La settantina di oggetti  esposti nel museo sono parte di una più vasta collezione privata di oltre 300 pezzi in comodato d’uso decennale.

Provengono dall’Africa occidentale e centrale, le aree del continente in cui l’espressione scultorea ha avuto il suo sviluppo più rilevante.

La maggior parte delle opere è costituita da maschere e statue in legno, il materiale più diffuso in natura e quindi più utilizzato in campo artistico.

A differenza della precedente collezione, limitata per numero di oggetti, è prevista una rotazione triennale dei pezzi, per offrire ai visitatori una esposizione tematica delle opere.

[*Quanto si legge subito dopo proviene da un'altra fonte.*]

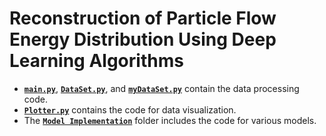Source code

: # Reconstruction of Particle Flow Energy Distribution Using Deep Learning Algorithms
- **[`main.py`](main.py)**, **[`DataSet.py`](DataSet.py)**, and **[`myDataSet.py`](myDataSet.py)** contain the data processing code.
- **[`Plotter.py`](Plotter.py)** contains the code for data visualization.
- The **[`Model Implementation`](Model_Implementation)** folder includes the code for various models.
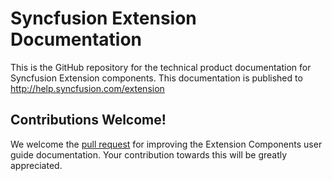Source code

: # Syncfusion Extension Documentation

This is the GitHub repository for the technical product documentation for Syncfusion Extension components. This documentation is published to http://help.syncfusion.com/extension

## Contributions Welcome!

We welcome the [pull request](https://docs.github.com/en/github/managing-files-in-a-repository/editing-files-in-another-users-repository) for improving the Extension Components user guide documentation. Your contribution towards this will be greatly appreciated.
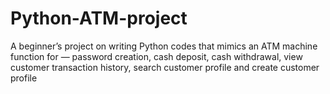 # Python-ATM-project
A beginner’s project on writing Python codes that mimics an ATM machine function for — password creation, cash deposit, cash withdrawal, view customer transaction history, search customer profile and create customer profile

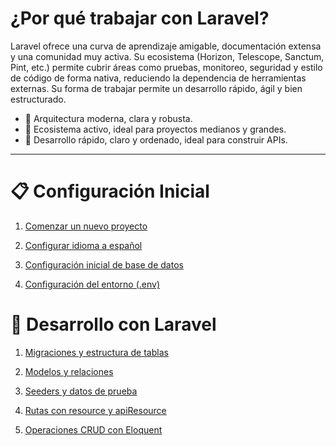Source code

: # ¿Por qué trabajar con Laravel?

Laravel ofrece una curva de aprendizaje amigable, documentación extensa y una comunidad muy activa. Su ecosistema (Horizon, Telescope, Sanctum, Pint, etc.) permite cubrir áreas como pruebas, monitoreo, seguridad y estilo de código de forma nativa, reduciendo la dependencia de herramientas externas. Su forma de trabajar permite un desarrollo rápido, ágil y bien estructurado.

- 🔹 Arquitectura moderna, clara y robusta.
- 🔹 Ecosistema activo, ideal para proyectos medianos y grandes.
- 🔹 Desarrollo rápido, claro y ordenado, ideal para construir APIs.

---

# 📋 Configuración Inicial

1. [Comenzar un nuevo proyecto](./new-project.md)

2. [Configurar idioma a español](./locale.md)

3. [Configuración inicial de base de datos](./database-config.md)

4. [Configuración del entorno (.env)](./environment.md)


# 🧩 Desarrollo con Laravel

1. [Migraciones y estructura de tablas](./migrations.md)

2. [Modelos y relaciones](./models.md)

3. [Seeders y datos de prueba](./seeders-and-factories.md)

4. [Rutas con resource y apiResource](./routes.md)

5. [Operaciones CRUD con Eloquent](./eloquent-crud.md)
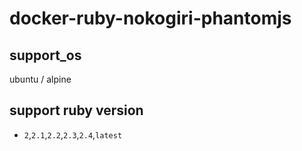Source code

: docker-ruby-nokogiri-phantomjs
====

## support_os

ubuntu / alpine

## support ruby version

* `2`,`2.1`,`2.2`,`2.3`,`2.4`,`latest`
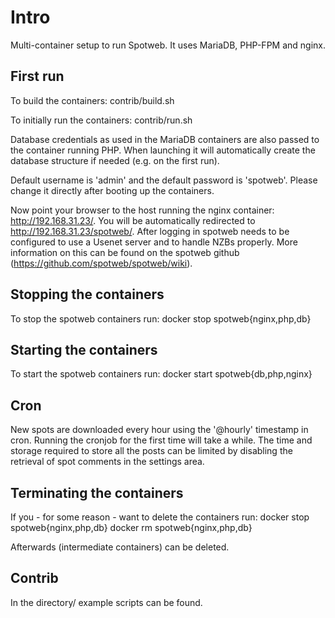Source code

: # Intro

Multi-container setup to run Spotweb. It uses MariaDB, PHP-FPM and nginx.

## First run

To build the containers:
	contrib/build.sh
	
To initially run the containers:
	contrib/run.sh

Database credentials as used in the MariaDB containers are also passed to the container running PHP. When launching it will automatically create the database structure if needed (e.g. on the first run).

Default username is 'admin' and the default password is 'spotweb'. Please change it directly after booting up the containers.

Now point your browser to the host running the nginx container: http://192.168.31.23/. You will be automatically redirected to http://192.168.31.23/spotweb/.
After logging in spotweb needs to be configured to use a Usenet server and to handle NZBs properly. More information on this can be found on the spotweb github (https://github.com/spotweb/spotweb/wiki).

## Stopping the containers

To stop the spotweb containers run:
	docker stop spotweb{nginx,php,db}

## Starting the containers

To start the spotweb containers run:
	docker start spotweb{db,php,nginx}

## Cron

New spots are downloaded every hour using the '@hourly' timestamp in cron. Running the cronjob for the first time will take a while. The time and storage required to store all the posts can be limited by disabling the retrieval of spot comments in the settings area.

## Terminating the containers

If you - for some reason - want to delete the containers run:
	docker stop spotweb{nginx,php,db}
	docker rm spotweb{nginx,php,db}

Afterwards (intermediate containers) can be deleted.

## Contrib

In the directory/ example scripts can be found.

Il motivo per il quale questa collezione è stata data al Museo e Villaggio Africano di Basella  è soprattutto per l’apprezzamento  del lavoro culturale che l’équipe del museo svolge con le scuole.

Gli oggetti esposti costituiscono uno spunto per sollecitare l’interesse verso il continente africano cercando, attraverso lavori di gruppo e laboratori, di comunicare e far apprezzare una delle tante culture diverse da quella occidentale.

La raccolta degli oggetti che costituisce la collezione è iniziata negli anni ’70.

E’ una raccolta che comprende opere molto varie, interessanti per la loro forza espressiva, per l’eleganza geometrica delle forme e per l’utilizzo armonioso di differenti materiali.

L’appartenenza di ciascun oggetto ad una determinata etnia è per lo più indicativa poiché gli stili artistici hanno subito nel tempo influenze di uno o più gruppi etnici che condividono territori e tradizioni culturali, credenze religiose e modelli sociali.

Premesso che gli studi interpretativi sull’utilizzo degli oggetti di arte africana si riferiscono a tradizioni orali, le spiegazioni riportate in catalogo sono il risultato di studi e ricerche  condotte in situ e approfondite su testi scritti da esperti di arte africana e da studiosi di antropologia ed etnologia. (vedi bibliografia).